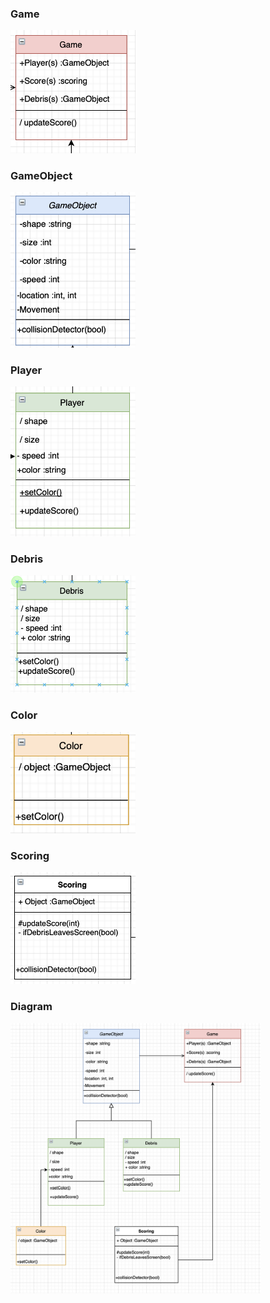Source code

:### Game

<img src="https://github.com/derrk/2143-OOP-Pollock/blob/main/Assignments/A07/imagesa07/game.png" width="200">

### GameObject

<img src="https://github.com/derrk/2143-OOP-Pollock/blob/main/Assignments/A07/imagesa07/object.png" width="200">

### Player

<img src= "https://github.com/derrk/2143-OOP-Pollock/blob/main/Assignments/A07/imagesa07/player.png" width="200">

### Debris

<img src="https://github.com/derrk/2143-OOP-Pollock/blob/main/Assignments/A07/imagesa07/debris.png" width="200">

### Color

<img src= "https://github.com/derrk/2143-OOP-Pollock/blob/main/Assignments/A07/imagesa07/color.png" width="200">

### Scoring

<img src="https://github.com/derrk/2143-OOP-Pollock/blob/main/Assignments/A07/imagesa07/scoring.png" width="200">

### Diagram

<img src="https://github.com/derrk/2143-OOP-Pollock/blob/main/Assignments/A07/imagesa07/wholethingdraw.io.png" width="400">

══════

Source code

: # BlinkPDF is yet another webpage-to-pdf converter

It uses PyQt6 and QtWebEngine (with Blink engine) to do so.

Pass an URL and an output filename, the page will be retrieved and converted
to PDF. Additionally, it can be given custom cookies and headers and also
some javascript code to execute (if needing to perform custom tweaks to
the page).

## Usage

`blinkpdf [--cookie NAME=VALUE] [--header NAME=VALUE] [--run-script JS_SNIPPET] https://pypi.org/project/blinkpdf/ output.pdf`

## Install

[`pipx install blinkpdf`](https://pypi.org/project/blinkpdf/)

══════

- _Your instructions_:
Show each line of the listing that holds the string "custom".

- _Written response_:
to PDF. Additionally, it can be given custom cookies and headers and also
some javascript code to execute (if needing to perform custom tweaks to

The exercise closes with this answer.